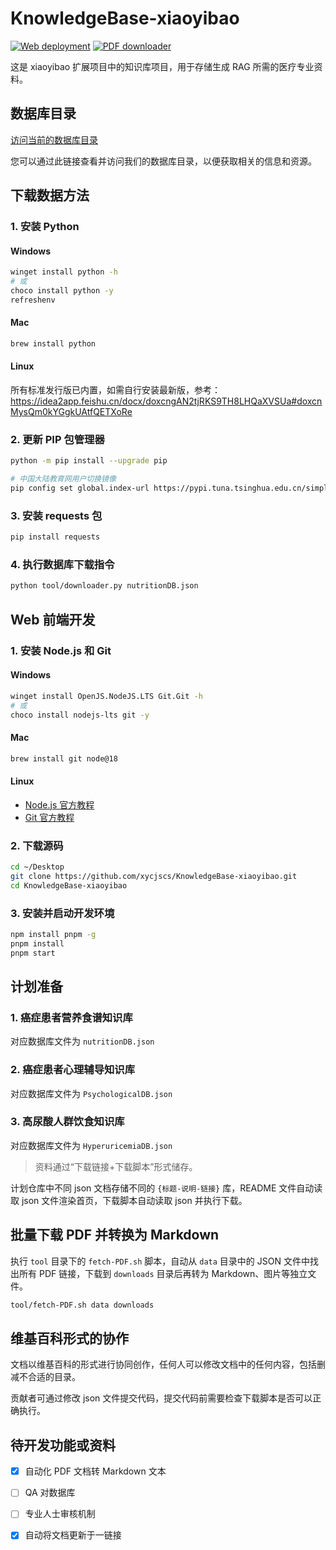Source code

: # KnowledgeBase-xiaoyibao

[![Web deployment](https://github.com/xycjscs/KnowledgeBase-xiaoyibao/actions/workflows/deploy-Web.yml/badge.svg)][1]
[![PDF downloader](https://github.com/xycjscs/KnowledgeBase-xiaoyibao/actions/workflows/fetch-PDF.yml/badge.svg)][2]

这是 xiaoyibao 扩展项目中的知识库项目，用于存储生成 RAG 所需的医疗专业资料。

## 数据库目录

[访问当前的数据库目录](https://xycjscs.github.io/KnowledgeBase-xiaoyibao/)

您可以通过此链接查看并访问我们的数据库目录，以便获取相关的信息和资源。

## 下载数据方法

### 1. 安装 Python

#### Windows

```sh
winget install python -h
# 或
choco install python -y
refreshenv
```

#### Mac

```sh
brew install python
```

#### Linux

所有标准发行版已内置，如需自行安装最新版，参考：https://idea2app.feishu.cn/docx/doxcngAN2tjRKS9TH8LHQaXVSUa#doxcnMysQm0kYGgkUAtfQETXoRe

### 2. 更新 PIP 包管理器

```sh
python -m pip install --upgrade pip

# 中国大陆教育网用户切换镜像
pip config set global.index-url https://pypi.tuna.tsinghua.edu.cn/simple
```

### 3. 安装 requests 包

```sh
pip install requests
```

### 4. 执行数据库下载指令

```sh
python tool/downloader.py nutritionDB.json
```

## Web 前端开发

### 1. 安装 Node.js 和 Git

#### Windows

```sh
winget install OpenJS.NodeJS.LTS Git.Git -h
# 或
choco install nodejs-lts git -y
```

#### Mac

```sh
brew install git node@18
```

#### Linux

- [Node.js 官方教程](https://nodejs.org/en/download/package-manager/all)
- [Git 官方教程](https://git-scm.com/book/en/v2/Getting-Started-Installing-Git#_installing_on_linux)

### 2. 下载源码

```sh
cd ~/Desktop
git clone https://github.com/xycjscs/KnowledgeBase-xiaoyibao.git
cd KnowledgeBase-xiaoyibao
```

### 3. 安装并启动开发环境

```sh
npm install pnpm -g
pnpm install
pnpm start
```

## 计划准备

### 1. 癌症患者营养食谱知识库

对应数据库文件为 `nutritionDB.json`

### 2. 癌症患者心理辅导知识库

对应数据库文件为 `PsychologicalDB.json`

### 3. 高尿酸人群饮食知识库

对应数据库文件为 `HyperuricemiaDB.json`

> 资料通过“下载链接+下载脚本”形式储存。

计划仓库中不同 json 文档存储不同的 `{标题-说明-链接}` 库，README 文件自动读取 json 文件渲染首页，下载脚本自动读取 json 并执行下载。

## 批量下载 PDF 并转换为 Markdown

执行 `tool` 目录下的 `fetch-PDF.sh` 脚本，自动从 `data` 目录中的 JSON 文件中找出所有 PDF 链接，下载到 `downloads` 目录后再转为 Markdown、图片等独立文件。

```sh
tool/fetch-PDF.sh data downloads
```

## 维基百科形式的协作

文档以维基百科的形式进行协同创作，任何人可以修改文档中的任何内容，包括删减不合适的目录。

贡献者可通过修改 json 文件提交代码，提交代码前需要检查下载脚本是否可以正确执行。

## 待开发功能或资料

- [x] 自动化 PDF 文档转 Markdown 文本

- [ ] QA 对数据库

- [ ] 专业人士审核机制

- [x] 自动将文档更新于一链接

[1]: https://github.com/xycjscs/KnowledgeBase-xiaoyibao/actions/workflows/deploy-Web.yml
[2]: https://github.com/xycjscs/KnowledgeBase-xiaoyibao/actions/workflows/fetch-PDF.yml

____

* **TASK ITEM**:
The response must contain every line from the listing above in which the string "downloader" appears.

* **COMPLETED TASK**:
[![PDF downloader](https://github.com/xycjscs/KnowledgeBase-xiaoyibao/actions/workflows/fetch-PDF.yml/badge.svg)][2]
python tool/downloader.py nutritionDB.json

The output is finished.